Every entry below must be reproduced exactly.

Dataset entries

=== Section Start ===

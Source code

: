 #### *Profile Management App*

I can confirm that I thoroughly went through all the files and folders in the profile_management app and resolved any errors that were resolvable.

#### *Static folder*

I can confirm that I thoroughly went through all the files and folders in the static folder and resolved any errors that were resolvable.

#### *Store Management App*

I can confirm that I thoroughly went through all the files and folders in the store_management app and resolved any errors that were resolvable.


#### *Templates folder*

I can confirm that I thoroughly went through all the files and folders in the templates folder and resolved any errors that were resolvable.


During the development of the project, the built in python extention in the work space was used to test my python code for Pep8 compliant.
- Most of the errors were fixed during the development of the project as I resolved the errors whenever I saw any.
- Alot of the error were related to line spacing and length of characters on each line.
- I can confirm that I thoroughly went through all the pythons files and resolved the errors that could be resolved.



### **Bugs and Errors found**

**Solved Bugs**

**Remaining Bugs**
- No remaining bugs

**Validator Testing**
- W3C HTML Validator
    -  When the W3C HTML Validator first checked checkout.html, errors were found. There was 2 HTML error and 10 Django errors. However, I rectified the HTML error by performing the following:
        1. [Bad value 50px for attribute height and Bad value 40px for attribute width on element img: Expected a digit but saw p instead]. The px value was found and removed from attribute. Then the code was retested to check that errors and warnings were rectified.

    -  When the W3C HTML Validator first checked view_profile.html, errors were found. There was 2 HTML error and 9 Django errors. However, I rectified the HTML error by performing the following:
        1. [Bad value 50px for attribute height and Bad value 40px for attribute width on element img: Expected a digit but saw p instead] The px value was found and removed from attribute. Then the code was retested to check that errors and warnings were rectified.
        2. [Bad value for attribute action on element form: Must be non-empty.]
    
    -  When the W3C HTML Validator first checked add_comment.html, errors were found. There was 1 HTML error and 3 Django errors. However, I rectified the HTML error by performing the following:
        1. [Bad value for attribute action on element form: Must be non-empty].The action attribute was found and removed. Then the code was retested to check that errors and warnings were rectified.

=== Section End ===

EXPECTED OUTPUT —
Source code

: #### *Profile Management App*

I can confirm that I thoroughly went through all the files and folders in the profile_management app and resolved any errors that were resolvable.

#### *Static folder*

I can confirm that I thoroughly went through all the files and folders in the static folder and resolved any errors that were resolvable.

#### *Store Management App*

I can confirm that I thoroughly went through all the files and folders in the store_management app and resolved any errors that were resolvable.


#### *Templates folder*

I can confirm that I thoroughly went through all the files and folders in the templates folder and resolved any errors that were resolvable.


During the development of the project, the built in python extention in the work space was used to test my python code for Pep8 compliant.
- Most of the errors were fixed during the development of the project as I resolved the errors whenever I saw any.
- Alot of the error were related to line spacing and length of characters on each line.
- I can confirm that I thoroughly went through all the pythons files and resolved the errors that could be resolved.



### **Bugs and Errors found**

**Solved Bugs**

**Remaining Bugs**
- No remaining bugs

**Validator Testing**
- W3C HTML Validator
    -  When the W3C HTML Validator first checked checkout.html, errors were found. There was 2 HTML error and 10 Django errors. However, I rectified the HTML error by performing the following:
        1. [Bad value 50px for attribute height and Bad value 40px for attribute width on element img: Expected a digit but saw p instead]. The px value was found and removed from attribute. Then the code was retested to check that errors and warnings were rectified.

    -  When the W3C HTML Validator first checked view_profile.html, errors were found. There was 2 HTML error and 9 Django errors. However, I rectified the HTML error by performing the following:
        1. [Bad value 50px for attribute height and Bad value 40px for attribute width on element img: Expected a digit but saw p instead] The px value was found and removed from attribute. Then the code was retested to check that errors and warnings were rectified.
        2. [Bad value for attribute action on element form: Must be non-empty.]
    
    -  When the W3C HTML Validator first checked add_comment.html, errors were found. There was 1 HTML error and 3 Django errors. However, I rectified the HTML error by performing the following:
        1. [Bad value for attribute action on element form: Must be non-empty].The action attribute was found and removed. Then the code was retested to check that errors and warnings were rectified.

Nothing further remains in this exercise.